- Assignment -
For this exercise, please find the lines in the entries that include the word "development" and copy them.
########################################
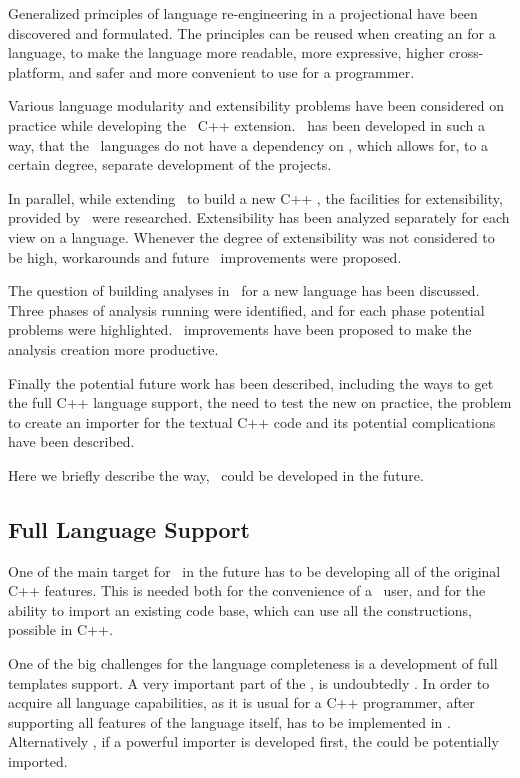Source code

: Generalized principles of language re-engineering in a projectional  have been
discovered and formulated. The principles can be reused when creating an  for 
a language, to make the language more readable, more expressive, higher cross-platform,
and safer and more convenient to use for a programmer. 

Various language modularity and extensibility problems have been considered on 
practice while developing the \mbdr\ C++ extension. \pcpp\ has been developed in 
such a way, that the \mbdp\ languages do not have a dependency on \pcpp, which
allows for, to a certain degree, separate development of the projects.

In parallel,  while extending \mbdr\ to build a new C++ , the facilities 
for extensibility, provided by \jbmps\ were researched. Extensibility has been 
analyzed separately for each view on a language. Whenever the degree of extensibility 
was not considered to be high, workarounds and future \jbmps\ improvements were proposed.

The question of building analyses in \jbmps\ for a new language has been discussed.
Three phases of analysis running were identified, and for each phase potential problems
were highlighted. \jbmps\ improvements have been proposed to make the analysis creation 
more productive.

Finally the potential future work has been described, including the ways to get the full C++ language 
support, the need to test the new  on practice, the problem to create an importer for the
textual C++ code and its potential complications have been described.


Here we briefly describe the way, \pcpp\ could be developed in the future.

\subsection{Full Language Support}

One of the main target for \pcpp\ in the future has to be developing 
all of the original C++ features. This is needed both for the convenience of 
a \pcpp\ user, and for the ability to import an existing code base, which 
can use all the constructions, possible in C++.

One of the big challenges for the language completeness is a development 
of full templates support.
A very important part of the \cpppl, is undoubtedly  . In order to acquire
all language capabilities, as it is usual for a C++ programmer, after supporting all features
of the language itself,  has to be implemented in \pcpp. Alternatively , if a powerful
importer is developed first, the  could be potentially imported. 

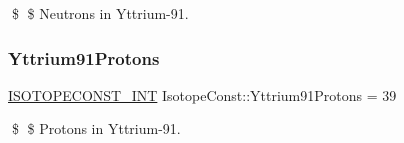\$ \$ Neutrons in Yttrium-\/91. \mbox{\label{group___isotope_const-_yttrium-_y91_gaf641ca9f4bbe88832d02cfc9371e1aa2}} 
\subsubsection{\texorpdfstring{Yttrium91\+Protons}{Yttrium91Protons}}
{\footnotesize\ttfamily \mbox{\hyperlink{group___isotope_const-_macros_ga5f18360b3e99483a35c32d789e62621c}{I\+S\+O\+T\+O\+P\+E\+C\+O\+N\+S\+T\+\_\+\+I\+NT}} Isotope\+Const\+::\+Yttrium91\+Protons = 39}

\$ \$ Protons in Yttrium-\/91. 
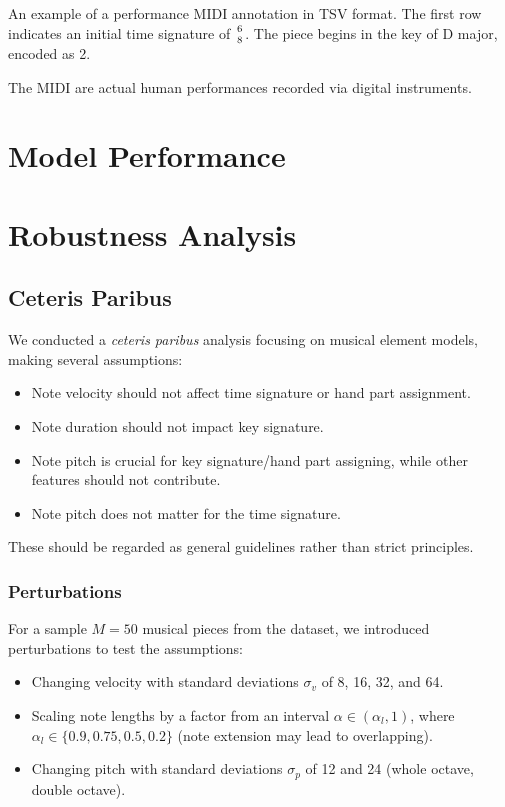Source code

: \begin{table}[ht!]
\centering

\caption[Example of performance MIDI annotation in TSV format]{An example of a performance MIDI annotation in TSV format. The first row indicates an initial time signature of ${6 \atop 8}$. The piece begins in the key of D major, encoded as 2.}
\end{table}

The MIDI are actual human performances recorded via digital instruments. 

\section{Model Performance}

\missing

\section{Robustness Analysis}

\subsection{Ceteris Paribus}

We conducted a \emph{ceteris paribus} analysis focusing on musical element models, making several assumptions:

\begin{itemize}[noitemsep, topsep=4pt]
	\item Note velocity should not affect time signature or hand part assignment.
	\item Note duration should not impact key signature.
	\item Note pitch is crucial for key signature/hand part assigning, while other features should not contribute.
	\item Note pitch does not matter for the time signature.
\end{itemize}

These should be regarded as general guidelines rather than strict principles.

\subsubsection{Perturbations}

For a sample $M=50$ musical pieces from the dataset, we introduced perturbations to test the assumptions:

\begin{itemize}[noitemsep, topsep=4pt]
	\item Changing velocity with standard deviations $\sigma_v$ of 8, 16, 32, and 64.
	\item Scaling note lengths by a factor from an interval $\alpha\in(\alpha_l,1)$, where $\alpha_l\in\{0.9, 0.75, 0.5, 0.2\}$ (note extension may lead to overlapping).
	\item Changing pitch with standard deviations $\sigma_p$ of 12 and 24 (whole octave, double octave).
\end{itemize}

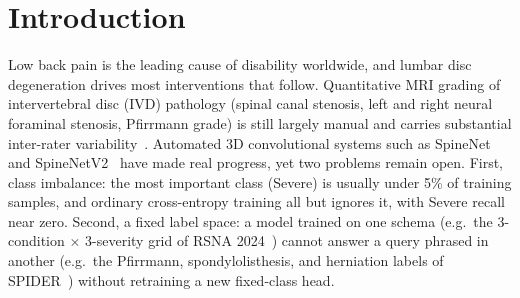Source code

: \documentclass[runningheads]{llncs}
\begin{document}
\section{Introduction}\label{sec1}

Low back pain is the leading cause of disability worldwide, and lumbar disc degeneration drives most interventions that follow. Quantitative MRI grading of intervertebral disc (IVD) pathology (spinal canal stenosis, left and right neural foraminal stenosis, Pfirrmann grade) is still largely manual and carries substantial inter-rater variability~\cite{nigru2024}. Automated 3D convolutional systems such as SpineNet~\cite{jamaludin2017} and SpineNetV2~\cite{windsor2022} have made real progress, yet two problems remain open. First, class imbalance: the most important class (Severe) is usually under 5\% of training samples, and ordinary cross-entropy training all but ignores it, with Severe recall near zero. Second, a fixed label space: a model trained on one schema (e.g.\ the 3-condition $\times$ 3-severity grid of RSNA 2024~\cite{kaggle2024}) cannot answer a query phrased in another (e.g.\ the Pfirrmann, spondylolisthesis, and herniation labels of SPIDER~\cite{vandergraaf2024spider}) without retraining a new fixed-class head.
\end{document}
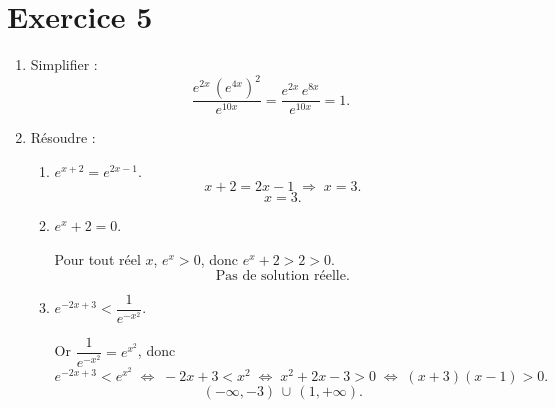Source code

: \documentclass{article}
\theoremstyle{definition}
\begin{document}
\section*{Exercice 5}
\begin{enumerate}
  \item Simplifier :
    \[
      \frac{e^{2x}\,(e^{4x})^2}{e^{10x}}
      = \frac{e^{2x}\,e^{8x}}{e^{10x}}
      = 1.
    \]
  \item Résoudre :
    \begin{enumerate}
      \item $e^{x+2} = e^{2x-1}$.
        \[
          x+2 = 2x-1
          \;\Longrightarrow\;
          x = 3.
        \]
        \[
          \boxed{x=3.}
        \]

      \item $e^x + 2 = 0$.

        Pour tout réel $x$, $e^x>0$, donc $e^x+2>2>0$.  
        \[
          \boxed{\text{Pas de solution réelle.}}
        \]

      \item $e^{-2x+3} < \dfrac1{e^{-x^2}}$.

        Or $\dfrac1{e^{-x^2}} = e^{x^2}$, donc
        \[
          e^{-2x+3} < e^{x^2}
          \;\Longleftrightarrow\;
          -2x+3 < x^2
          \;\Longleftrightarrow\;
          x^2 +2x -3 >0
          \;\Longleftrightarrow\;
          (x+3)(x-1)>0.
        \]
        \[
          \boxed{(-\infty,-3)\,\cup\,(1,+\infty).}
        \]
    \end{enumerate}
\end{enumerate}
\end{document}
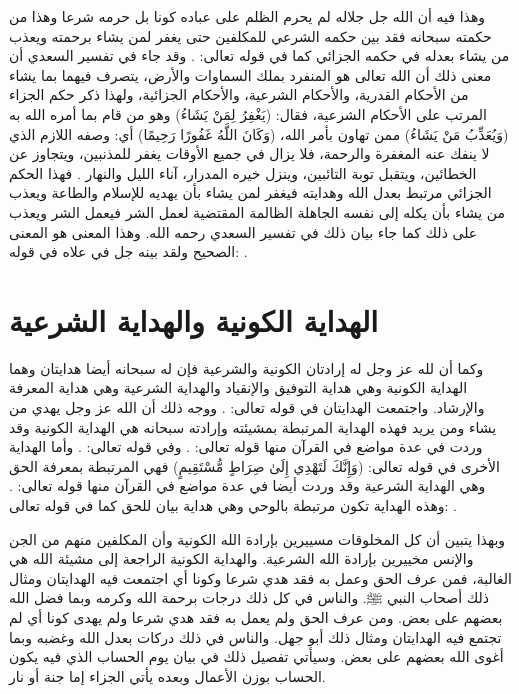 وهذا فيه أن الله جل جلاله لم يحرم الظلم على عباده كونا بل حرمه شرعا وهذا من حكمته سبحانه فقد بين حكمه الشرعي للمكلفين حتى يغفر لمن يشاء برحمته ويعذب من يشاء بعدله في حكمه الجزائي كما في قوله تعالى: 
\quranayah*[48][14]{\footnotesize \surahname*[48]}.  وقد جاء في تفسير السعدي أن معنى ذلك أن الله تعالى هو المنفرد بملك السماوات والأرض، يتصرف فيهما بما يشاء من الأحكام القدرية، والأحكام الشرعية، والأحكام الجزائية، ولهذا ذكر حكم الجزاء المرتب على الأحكام الشرعية، فقال: (يَغْفِرُ لِمَنْ يَشَاءُ) وهو من قام بما أمره الله به (وَيُعَذِّبُ مَنْ يَشَاءُ) ممن تهاون بأمر الله، (وَكَانَ اللَّهُ غَفُورًا رَحِيمًا) أي: وصفه اللازم الذي لا ينفك عنه المغفرة والرحمة، فلا يزال في جميع الأوقات يغفر للمذنبين، ويتجاوز عن الخطائين، ويتقبل توبة التائبين، وينزل خيره المدرار، آناء الليل والنهار \cite{tafsir_Saadi}. فهذا الحكم الجزائي مرتبط بعدل الله وهدايته فيغفر لمن يشاء بأن يهديه للإسلام والطاعة ويعذب من يشاء بأن يكله إلى نفسه الجاهلة الظالمة المقتضية لعمل الشر فيعمل الشر ويعذب على ذلك كما جاء بيان ذلك في تفسير السعدي رحمه الله. وهذا المعنى هو المعنى الصحيح ولقد بينه جل في علاه في قوله: \quranayah*[6][125]{\footnotesize \surahname*[6]}.

\section{الهداية الكونية والهداية الشرعية}

وكما أن لله عز وجل له إرادتان الكونية والشرعية فإن له سبحانه أيضا هدايتان وهما الهداية الكونية وهي هداية التوفيق والإنقياد والهداية الشرعية وهي هداية المعرفة والإرشاد. واجتمعت الهدايتان في قوله تعالى:
\quranayah*[42][52]{\footnotesize \surahname*[42]}. ووجه ذلك أن الله عز وجل يهدي من يشاء ومن يريد فهذه الهداية المرتبطة بمشيئته وإرادته سبحانه هي الهداية الكونية وقد وردت في عدة مواضع في القرآن منها قوله تعالى:
\quranayah*[28][56]{\footnotesize \surahname*[28]}. وفي قوله تعالى:
\quranayah*[22][16]{\footnotesize \surahname*[22]}. وأما الهداية الأخرى في قوله تعالى: (وَإِنَّكَ لَتَهْدِي إِلَىٰ صِرَاطٍ مُّسْتَقِيمٍ)
فهي المرتبطة بمعرفة الحق وهي الهداية الشرعية وقد وردت أيضا في عدة مواضع في القرآن منها قوله تعالى:
\quranayah*[4][26]{\footnotesize \surahname*[4]}. وهذه الهداية تكون مرتبطة بالوحي وهي هداية بيان للحق كما في قوله تعالى:
\quranayah*[34][6]{\footnotesize \surahname*[6]}.

وبهذا يتبين أن كل المخلوقات مسييرين بإرادة الله الكونية وأن المكلفين منهم من الجن والإنس مخييرين بإرادة الله الشرعية. والهداية الكونية الراجعة إلى مشيئة الله هي الغالبة، فمن عرف الحق وعمل به فقد هدي شرعا وكونا أي اجتمعت فيه الهدايتان ومثال ذلك أصحاب النبي ﷺ. والناس في كل ذلك درجات برحمة الله وكرمه وبما فضل الله بعضهم على بعض. ومن عرف الحق ولم يعمل به فقد هدي شرعا ولم يهدى كونا أي لم تجتمع فيه الهدايتان ومثال ذلك أبو جهل. والناس في ذلك دركات بعدل الله وغضبه وبما أغوى الله بعضهم على بعض. وسيأتي تفصيل ذلك في بيان يوم الحساب الذي فيه يكون الحساب بوزن الأعمال وبعده يأتي الجزاء إما جنة أو نار.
########################################
- Exercise result -
allows for, to a certain degree, separate development of the projects.
One of the big challenges for the language completeness is a development 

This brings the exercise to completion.